- WORK INSTRUCTIONS
Which lines of the data below include the string "total"? Return each of them.

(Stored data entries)
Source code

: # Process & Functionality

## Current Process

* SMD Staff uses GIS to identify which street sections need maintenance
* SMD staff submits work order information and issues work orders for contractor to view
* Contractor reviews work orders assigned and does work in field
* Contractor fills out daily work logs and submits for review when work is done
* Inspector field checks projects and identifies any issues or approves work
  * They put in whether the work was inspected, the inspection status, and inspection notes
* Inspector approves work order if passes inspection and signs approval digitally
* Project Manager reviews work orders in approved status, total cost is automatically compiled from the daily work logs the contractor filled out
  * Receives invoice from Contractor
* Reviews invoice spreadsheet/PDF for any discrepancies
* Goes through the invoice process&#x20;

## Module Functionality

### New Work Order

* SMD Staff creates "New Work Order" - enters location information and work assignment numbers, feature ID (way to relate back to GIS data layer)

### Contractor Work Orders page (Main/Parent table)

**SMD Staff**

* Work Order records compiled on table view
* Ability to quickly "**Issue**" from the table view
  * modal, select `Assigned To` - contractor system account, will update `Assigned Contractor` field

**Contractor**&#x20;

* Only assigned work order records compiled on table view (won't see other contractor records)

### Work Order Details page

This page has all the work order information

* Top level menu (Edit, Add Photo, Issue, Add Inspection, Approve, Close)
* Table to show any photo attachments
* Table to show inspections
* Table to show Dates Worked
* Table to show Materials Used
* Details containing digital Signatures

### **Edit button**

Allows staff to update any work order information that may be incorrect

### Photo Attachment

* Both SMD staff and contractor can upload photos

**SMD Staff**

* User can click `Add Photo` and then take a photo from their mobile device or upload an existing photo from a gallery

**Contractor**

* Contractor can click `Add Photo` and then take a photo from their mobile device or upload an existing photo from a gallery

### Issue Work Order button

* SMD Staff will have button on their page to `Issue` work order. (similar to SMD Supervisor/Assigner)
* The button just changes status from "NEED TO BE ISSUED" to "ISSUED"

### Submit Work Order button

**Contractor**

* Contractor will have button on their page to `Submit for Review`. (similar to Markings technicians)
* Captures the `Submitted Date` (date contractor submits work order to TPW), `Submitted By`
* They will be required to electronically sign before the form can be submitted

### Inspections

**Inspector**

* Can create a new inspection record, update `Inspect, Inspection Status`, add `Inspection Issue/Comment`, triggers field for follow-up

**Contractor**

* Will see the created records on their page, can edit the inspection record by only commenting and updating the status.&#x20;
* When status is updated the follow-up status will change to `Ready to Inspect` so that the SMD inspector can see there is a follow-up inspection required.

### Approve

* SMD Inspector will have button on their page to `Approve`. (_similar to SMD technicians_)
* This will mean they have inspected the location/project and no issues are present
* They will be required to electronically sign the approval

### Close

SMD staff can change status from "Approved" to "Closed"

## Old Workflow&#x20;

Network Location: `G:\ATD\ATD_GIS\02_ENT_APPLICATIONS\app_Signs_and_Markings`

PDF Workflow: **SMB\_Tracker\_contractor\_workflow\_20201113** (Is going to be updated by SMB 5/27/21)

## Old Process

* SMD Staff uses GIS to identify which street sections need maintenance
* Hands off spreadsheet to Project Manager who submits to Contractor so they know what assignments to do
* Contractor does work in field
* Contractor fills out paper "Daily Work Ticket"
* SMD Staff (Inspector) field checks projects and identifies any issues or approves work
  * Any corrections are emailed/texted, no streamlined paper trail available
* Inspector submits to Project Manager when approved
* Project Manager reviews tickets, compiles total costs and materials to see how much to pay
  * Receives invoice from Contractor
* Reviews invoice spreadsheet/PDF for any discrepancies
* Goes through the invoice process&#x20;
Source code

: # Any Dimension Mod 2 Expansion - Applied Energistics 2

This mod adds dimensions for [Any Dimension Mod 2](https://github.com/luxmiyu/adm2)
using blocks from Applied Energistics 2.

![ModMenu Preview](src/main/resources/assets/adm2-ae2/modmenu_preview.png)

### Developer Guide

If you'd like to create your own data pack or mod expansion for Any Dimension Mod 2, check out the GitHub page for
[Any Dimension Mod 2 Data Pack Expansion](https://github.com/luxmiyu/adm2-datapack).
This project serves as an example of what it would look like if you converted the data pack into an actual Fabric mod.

- RESPONSE TO THE TASK
* Project Manager reviews work orders in approved status, total cost is automatically compiled from the daily work logs the contractor filled out
* Project Manager reviews tickets, compiles total costs and materials to see how much to pay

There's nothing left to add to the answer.